All that plot is summarized in the middle of the audio episode. The audio version focuses on Number Six’s emotional journey as he found himself in London, exhausted, unsure who to trust, or if this was real. The story also takes some time to develop and explore the relationship between Number Six and Kate (the woman who owns his house and car.) Lucie Briggs Owens is wonderful as Kate, and Elstob is on-point as Number 6 throughout the story.
Overall, this is a pleasing re-interpretation of a strong episode that may be better than the source material.
In “Project Six,” Lucy Briggs-Owens takes her turn as the new Number 2 and is the best thing about the majority of the episode. She brings a menace to the role and creates a contrast with the character she played in the opener.
The plot is one of the most difficult ones in the set. Number 6 decides to not eat or drink anything given by the village for fear it might be laced with mind control drugs, but doesn’t seem to think he’ll need sustenance until he has to lick dew off the ground.
The take on the TV episode, “A,B, C” was weird and convoluted without offering much until the final moments when the story improved quite a bit.
“Hammer Into Anvil” bears a strong resemblance to the TV story of the same name. A new and more sadistic Number Two arrives determined to break number Six, quoting the axiom, “You must be the hammer or anvil.” However, when Number Six witnesses Number Two’s cruelty on someone else, he becomes just as determined to break Number Two, and sets out to wage psychological warfare on the people behind the Village.

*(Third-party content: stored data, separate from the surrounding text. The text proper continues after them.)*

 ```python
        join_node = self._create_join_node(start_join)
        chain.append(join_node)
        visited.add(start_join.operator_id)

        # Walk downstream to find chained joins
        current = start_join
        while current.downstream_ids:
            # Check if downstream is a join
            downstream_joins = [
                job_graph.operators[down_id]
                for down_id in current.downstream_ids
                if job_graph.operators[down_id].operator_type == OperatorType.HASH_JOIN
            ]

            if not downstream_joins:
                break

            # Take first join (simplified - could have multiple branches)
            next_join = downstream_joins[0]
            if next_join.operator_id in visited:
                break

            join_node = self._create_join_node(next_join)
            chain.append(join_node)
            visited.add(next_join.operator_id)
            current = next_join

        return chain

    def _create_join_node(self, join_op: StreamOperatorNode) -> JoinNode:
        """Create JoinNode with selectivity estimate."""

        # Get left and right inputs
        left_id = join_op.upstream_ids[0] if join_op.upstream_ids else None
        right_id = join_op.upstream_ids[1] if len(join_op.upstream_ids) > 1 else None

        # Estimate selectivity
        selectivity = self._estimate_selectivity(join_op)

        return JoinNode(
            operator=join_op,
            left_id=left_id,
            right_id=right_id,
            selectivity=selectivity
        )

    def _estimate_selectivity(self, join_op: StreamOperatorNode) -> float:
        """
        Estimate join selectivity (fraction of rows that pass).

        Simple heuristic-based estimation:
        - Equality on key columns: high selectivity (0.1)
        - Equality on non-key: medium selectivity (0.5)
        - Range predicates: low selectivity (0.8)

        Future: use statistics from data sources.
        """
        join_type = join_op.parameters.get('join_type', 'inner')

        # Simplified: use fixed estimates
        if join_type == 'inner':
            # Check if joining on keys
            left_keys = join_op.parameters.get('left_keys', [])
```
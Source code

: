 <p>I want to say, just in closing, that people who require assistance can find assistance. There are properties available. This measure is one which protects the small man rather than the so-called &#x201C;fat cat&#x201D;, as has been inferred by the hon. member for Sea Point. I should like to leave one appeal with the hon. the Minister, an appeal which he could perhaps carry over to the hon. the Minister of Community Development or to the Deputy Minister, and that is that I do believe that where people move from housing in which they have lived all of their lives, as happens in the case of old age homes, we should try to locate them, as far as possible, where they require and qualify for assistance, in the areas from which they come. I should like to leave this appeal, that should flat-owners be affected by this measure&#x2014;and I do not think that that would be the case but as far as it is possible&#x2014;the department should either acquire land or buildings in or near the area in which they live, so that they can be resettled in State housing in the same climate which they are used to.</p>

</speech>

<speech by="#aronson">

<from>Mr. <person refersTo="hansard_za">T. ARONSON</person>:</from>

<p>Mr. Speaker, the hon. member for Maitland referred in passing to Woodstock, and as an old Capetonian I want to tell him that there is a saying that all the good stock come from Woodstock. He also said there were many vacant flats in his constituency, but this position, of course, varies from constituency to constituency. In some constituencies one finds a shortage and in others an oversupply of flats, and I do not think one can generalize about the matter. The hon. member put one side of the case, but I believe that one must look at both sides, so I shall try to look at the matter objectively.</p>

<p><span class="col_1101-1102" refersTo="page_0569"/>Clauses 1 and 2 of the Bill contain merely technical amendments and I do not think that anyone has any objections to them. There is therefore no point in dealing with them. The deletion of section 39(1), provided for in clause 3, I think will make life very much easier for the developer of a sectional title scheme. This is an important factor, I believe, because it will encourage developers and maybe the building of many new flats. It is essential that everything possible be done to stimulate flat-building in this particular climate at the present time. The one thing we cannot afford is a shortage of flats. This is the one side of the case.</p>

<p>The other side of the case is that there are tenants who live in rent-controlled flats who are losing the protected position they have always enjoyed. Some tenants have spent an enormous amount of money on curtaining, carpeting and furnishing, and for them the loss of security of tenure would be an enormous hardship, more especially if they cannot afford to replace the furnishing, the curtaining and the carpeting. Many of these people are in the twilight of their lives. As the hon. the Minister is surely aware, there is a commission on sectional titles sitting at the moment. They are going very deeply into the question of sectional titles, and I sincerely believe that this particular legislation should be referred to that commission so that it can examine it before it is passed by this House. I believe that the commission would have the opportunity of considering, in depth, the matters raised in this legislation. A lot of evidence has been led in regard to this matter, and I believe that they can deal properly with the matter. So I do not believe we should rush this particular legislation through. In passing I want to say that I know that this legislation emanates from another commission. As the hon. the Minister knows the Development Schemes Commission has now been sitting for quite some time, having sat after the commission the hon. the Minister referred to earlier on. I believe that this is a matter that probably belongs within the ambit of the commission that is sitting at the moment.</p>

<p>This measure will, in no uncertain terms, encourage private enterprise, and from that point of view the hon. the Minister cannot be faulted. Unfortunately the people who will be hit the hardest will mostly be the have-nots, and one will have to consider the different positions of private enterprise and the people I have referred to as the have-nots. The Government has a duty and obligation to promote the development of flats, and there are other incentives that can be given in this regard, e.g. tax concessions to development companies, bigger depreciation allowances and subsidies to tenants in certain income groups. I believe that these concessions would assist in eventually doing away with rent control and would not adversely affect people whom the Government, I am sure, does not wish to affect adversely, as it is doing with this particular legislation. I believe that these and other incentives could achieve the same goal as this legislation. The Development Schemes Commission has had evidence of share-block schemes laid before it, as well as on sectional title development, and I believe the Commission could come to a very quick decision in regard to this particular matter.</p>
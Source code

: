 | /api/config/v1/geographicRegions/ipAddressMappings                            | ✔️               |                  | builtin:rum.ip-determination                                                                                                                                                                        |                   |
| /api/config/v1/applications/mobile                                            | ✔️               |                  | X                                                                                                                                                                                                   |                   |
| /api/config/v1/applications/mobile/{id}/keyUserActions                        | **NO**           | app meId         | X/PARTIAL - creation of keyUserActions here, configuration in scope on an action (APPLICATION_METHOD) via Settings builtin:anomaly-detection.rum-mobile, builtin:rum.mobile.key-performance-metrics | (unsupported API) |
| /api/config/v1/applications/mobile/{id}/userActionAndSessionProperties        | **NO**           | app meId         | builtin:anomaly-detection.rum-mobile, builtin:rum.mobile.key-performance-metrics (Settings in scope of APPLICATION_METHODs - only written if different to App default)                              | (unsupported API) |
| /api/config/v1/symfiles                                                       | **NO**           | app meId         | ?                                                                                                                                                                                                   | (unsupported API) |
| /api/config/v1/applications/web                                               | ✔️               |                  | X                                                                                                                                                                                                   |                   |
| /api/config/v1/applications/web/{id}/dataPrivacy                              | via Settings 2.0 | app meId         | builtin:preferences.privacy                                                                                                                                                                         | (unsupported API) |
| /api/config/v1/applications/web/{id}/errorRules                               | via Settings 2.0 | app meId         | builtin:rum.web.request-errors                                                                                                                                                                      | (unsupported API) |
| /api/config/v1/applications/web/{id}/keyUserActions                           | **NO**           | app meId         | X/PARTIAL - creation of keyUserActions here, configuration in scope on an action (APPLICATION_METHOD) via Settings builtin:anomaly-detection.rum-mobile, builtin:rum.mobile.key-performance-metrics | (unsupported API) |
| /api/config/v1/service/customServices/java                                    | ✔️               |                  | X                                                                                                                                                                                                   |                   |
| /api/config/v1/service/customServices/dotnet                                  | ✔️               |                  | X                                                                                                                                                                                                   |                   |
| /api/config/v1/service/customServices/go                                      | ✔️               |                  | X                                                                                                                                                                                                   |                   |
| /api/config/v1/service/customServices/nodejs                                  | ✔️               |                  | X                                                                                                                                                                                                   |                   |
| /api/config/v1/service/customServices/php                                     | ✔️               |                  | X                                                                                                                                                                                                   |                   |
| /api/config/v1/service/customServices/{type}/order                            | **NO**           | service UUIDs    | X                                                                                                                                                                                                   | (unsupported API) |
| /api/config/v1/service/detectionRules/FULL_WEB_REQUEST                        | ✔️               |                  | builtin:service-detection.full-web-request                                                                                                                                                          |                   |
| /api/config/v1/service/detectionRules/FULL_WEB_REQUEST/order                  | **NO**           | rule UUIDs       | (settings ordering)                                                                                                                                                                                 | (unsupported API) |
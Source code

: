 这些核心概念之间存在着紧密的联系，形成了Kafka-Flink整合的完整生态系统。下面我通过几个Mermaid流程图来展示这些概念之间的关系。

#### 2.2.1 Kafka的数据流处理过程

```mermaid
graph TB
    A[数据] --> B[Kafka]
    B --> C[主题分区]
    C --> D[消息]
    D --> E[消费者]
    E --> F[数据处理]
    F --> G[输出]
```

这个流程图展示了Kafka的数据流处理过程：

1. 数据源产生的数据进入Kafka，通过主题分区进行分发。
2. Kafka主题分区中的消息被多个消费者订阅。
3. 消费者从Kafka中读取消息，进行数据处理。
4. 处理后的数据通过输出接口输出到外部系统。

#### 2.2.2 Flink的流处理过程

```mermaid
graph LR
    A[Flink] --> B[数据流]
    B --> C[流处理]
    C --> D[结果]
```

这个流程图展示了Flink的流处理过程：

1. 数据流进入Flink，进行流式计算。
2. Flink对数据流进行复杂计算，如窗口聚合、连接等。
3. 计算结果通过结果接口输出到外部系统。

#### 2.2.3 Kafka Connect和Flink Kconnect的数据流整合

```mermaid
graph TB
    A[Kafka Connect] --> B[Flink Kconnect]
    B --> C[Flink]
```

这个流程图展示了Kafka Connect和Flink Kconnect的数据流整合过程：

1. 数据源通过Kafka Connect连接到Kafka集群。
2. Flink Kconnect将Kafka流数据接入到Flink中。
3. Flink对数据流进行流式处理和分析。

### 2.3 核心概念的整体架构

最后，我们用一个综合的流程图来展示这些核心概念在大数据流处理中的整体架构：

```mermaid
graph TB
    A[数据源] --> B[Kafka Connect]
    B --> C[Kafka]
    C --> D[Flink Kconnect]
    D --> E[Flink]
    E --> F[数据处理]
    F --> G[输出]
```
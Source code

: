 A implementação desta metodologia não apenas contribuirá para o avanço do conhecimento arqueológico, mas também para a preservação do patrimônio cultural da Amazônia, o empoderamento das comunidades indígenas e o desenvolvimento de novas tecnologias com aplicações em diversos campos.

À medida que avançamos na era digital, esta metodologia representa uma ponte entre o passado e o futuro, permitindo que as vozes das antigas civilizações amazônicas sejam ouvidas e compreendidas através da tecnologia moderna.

Aside from the basic plot, the story goes off in a different direction. The route Number Six takes to break down Number Two is different from in the TV show, and in some ways simpler and also more realistic, though a little less stylish. Both methods have their strong points, but it works to do something different in the radio version so it doesn’t feel superfluous. I also like that it plays off the end of the previous episode.
Overall, I think this is a case where the radio and TV versions are pretty close to being equal. Once again, the Prisoner gives us excellent acting and superb sound design.
In “Living in Harmony,” writer Nick Briggs takes an entirely different tact than the Western-themed Prisoner TV episode of the same name as this episode appears to be set in space.
Number Six finds himself on a rocket to a moon base, alongside Number Nine, who had apparently died in the previous series, but is now back and calling herself Number Ninety. Of course, being the Prisoner, the questions immediately raised is whether he’s going anywhere (or on a spaceship) and if number 9/90 is actually with him.
This is a great script for the Prisoner. It gives Number six pivotal, character-defining moments when he faces a key choice. At the same time, the sense of mystery as to what’s going on never entirely lets up. It answers some questions, but leaves so many questions that it serves to set up Series Three.
Overall, this was another solid set, and stronger than the first with compelling takes on memorable stories from the TV series.